There’s a strange thing happening with Intel and its partners (and, before I go on, I have to disclose that this week I’m attending the Intel Developer Forum and Intel is covering my travel and expenses to attend the event). On the one hand, more and more customers are attracted towards the idea of abstracting low level parts of their technology operations away to third parties and, in doing so gaining the ability to forget about the “raw plumbing”. You’d think that given that move, companies like Intel that deliver the very lowest level parts of the stack (and when I saw low level, I don’t mean that pejoratively) would be forgotten. Put it this way, if you’re thinking about how mobile backend as a service and big data analytics can help you, do you really care about the silicon on which that all runs?

On the other hand however, and entirely counter-intuitively, it seems that people do care what is inside. Previously I’ve been amazed that Amazon Web Services, the undisputed king of the public cloud, was busy telling the world about its “Intel Inside” services. This Intel Inside for the Cloud program was extended at the start of the year and I saw it as a marketing coup of massive proportions. I suggested that someone inside Intel’s cloud business unit needed a serious bonus - whoever takes the credit however, this ability to differentiate a service provider’s offering simply based on the flavor of silicon they use is pretty amazing.

So it will be interesting to see how much success Intel sees with some of its new solutions that provide higher level capabilities right down to the chip level. Intel’s “Trusted Execution Technology (TXT - but excuse the marketing acronym) is a solution that provides hardware monitoring and security controls. Recently it was announced that security vendor HyTrust was using the TXT technology to offer new data and application security functions to its customers. Things like the ability to control geographic boundaries, the separation of virtual workloads and validation of hardware specifications for a particular workload.

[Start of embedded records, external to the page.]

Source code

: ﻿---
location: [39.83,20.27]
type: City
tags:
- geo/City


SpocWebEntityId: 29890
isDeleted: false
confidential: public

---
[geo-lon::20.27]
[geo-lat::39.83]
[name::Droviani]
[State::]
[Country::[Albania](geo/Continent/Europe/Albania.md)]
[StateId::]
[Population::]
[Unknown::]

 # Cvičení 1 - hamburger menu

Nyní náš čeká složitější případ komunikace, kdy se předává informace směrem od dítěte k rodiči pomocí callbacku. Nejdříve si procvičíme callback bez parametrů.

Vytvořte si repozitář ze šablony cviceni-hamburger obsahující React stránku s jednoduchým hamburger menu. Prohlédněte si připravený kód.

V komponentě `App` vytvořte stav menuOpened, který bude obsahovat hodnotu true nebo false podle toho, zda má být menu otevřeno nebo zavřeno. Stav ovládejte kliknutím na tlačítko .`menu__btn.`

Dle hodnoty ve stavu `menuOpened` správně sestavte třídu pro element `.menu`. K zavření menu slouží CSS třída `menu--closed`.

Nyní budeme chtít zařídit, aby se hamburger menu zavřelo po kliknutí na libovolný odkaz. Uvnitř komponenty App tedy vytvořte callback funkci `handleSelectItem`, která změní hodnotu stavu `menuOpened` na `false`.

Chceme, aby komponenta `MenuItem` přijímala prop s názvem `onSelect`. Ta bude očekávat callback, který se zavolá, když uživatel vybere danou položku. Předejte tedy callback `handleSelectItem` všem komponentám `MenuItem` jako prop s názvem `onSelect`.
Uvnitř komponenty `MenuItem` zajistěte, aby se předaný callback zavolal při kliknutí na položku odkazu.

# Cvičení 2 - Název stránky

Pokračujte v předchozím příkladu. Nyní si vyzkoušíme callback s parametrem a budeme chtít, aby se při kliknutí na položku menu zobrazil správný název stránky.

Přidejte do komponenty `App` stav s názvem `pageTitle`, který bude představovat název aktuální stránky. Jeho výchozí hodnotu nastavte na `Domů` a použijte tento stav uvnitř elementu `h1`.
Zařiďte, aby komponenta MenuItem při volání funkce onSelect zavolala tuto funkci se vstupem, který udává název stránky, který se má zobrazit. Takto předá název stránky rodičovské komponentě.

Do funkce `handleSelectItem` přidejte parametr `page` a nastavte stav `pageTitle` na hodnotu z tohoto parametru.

Today IBM is jumping on the bandwagon and announcing that SoftLayer is the first cloud vendor offering TXT-enabled bare metal clouds. With the deal, organizations will be able to certify that a particular pool of resources is appropriately secured for the compliance setting that is relevant, be it HIPAA, PCI, FedRAMP, ISO, FISMA or SSAE16.

Intel TXT verifies the components of the computing system from its operating system or hypervisor all the way to its boot firmware and hardware. Combined with attestation (root of trust software) this verification is then used to permit or deny a workload from running on that select server system. Hybrid cloud solutions can leverage partner software and Intel TXT, to limit data decryption to specific geo-located servers, in support of local data privacy laws. And because Intel TXT is activated during boot up, the added security does not add any performance overhead to applications.

In order to actually use Intel TXT, SoftLayer customers need to order bare metal servers available with a Trusted Platform module (TPM) installed. Once activated and deployed with attestation software Intel TXT allows clients to build trusted computing pools. It’s an added “seal of approval” for highly regulated industries.

It’s also a proof point that what is inside still matters. No end of commoditization and disintermediation impacts upon that core principle. Lucky Intel.